To train these algorithms, companies need to know what failure data looks like. However, this kind of data is typically unavailable given equipment doesn’t break down with great frequency and it’s costly to run equipment to intentionally fail for the benefit of collecting failure data. To address this barrier, software tools such as simulation models help generate failure data by representing how physical equipment functions in the field across different testing scenarios. Here are three recent applications to demonstrate the approach:
- Oil field service company Baker Hughes used software tools to develop pump health monitoring software that uses data analytics for predictive maintenance. As a result, the company reduced equipment downtime costs by as much as 40 percent, while cutting down the need for extra trucks onsite.

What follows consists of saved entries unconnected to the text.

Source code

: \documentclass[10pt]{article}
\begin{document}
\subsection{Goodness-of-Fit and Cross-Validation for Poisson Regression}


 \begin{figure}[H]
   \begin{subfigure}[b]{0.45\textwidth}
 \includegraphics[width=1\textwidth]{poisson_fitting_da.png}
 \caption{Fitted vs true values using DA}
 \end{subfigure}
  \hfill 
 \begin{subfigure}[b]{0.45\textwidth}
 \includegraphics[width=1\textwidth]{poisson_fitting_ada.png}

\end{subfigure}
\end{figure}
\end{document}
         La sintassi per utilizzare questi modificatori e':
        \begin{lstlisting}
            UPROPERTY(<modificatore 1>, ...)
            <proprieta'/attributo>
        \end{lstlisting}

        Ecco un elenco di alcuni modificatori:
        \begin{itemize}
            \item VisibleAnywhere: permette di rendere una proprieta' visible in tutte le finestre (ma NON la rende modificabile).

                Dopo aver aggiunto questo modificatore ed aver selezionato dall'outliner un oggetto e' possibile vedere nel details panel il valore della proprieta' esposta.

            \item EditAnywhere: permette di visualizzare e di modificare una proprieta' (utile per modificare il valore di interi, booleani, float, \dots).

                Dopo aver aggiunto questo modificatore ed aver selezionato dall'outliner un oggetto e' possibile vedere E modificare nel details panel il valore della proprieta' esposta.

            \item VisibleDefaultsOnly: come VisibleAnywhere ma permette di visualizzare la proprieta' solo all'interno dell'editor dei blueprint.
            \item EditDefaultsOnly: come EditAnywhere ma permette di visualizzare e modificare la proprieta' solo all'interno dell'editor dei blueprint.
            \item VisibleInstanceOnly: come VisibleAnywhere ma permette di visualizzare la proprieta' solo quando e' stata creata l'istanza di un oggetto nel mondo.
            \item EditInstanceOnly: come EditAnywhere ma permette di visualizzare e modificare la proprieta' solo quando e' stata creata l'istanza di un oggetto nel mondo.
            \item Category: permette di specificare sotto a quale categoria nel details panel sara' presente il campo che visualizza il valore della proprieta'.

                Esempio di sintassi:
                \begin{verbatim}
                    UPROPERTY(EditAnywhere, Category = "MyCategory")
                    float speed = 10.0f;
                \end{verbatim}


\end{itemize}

- Packaging and paper goods manufacturer Mondi developed a health monitoring and predictive maintenance application with software tools to identify potential equipment issues. With these tools, the system was ready in a matter of months, despite the company’s lack of data scientists with machine learning expertise.
- High-tech industrial group Safran (Spain) used simulation models to train a neural network used for active monitoring and prediction of anomalies of a hydraulic press. Using simulation models to generate data representing faulty machines allowed them to overcome the difficulty posed by a lack of real failure data from their machines.
This makes it clear that there is a great opportunity for companies to bring together their data science and engineering communities to generate the necessary equipment failure data through engineering simulation tools, and then use that data to better train predictive maintenance algorithms. Software simulation tools simplify this process, as they can make predictive maintenance algorithms more powerful and ensure they need less data overall to be properly trained. These tools also enable those who may not be as familiar with data science to implement different techniques for preprocessing data and training predictive models based on this data.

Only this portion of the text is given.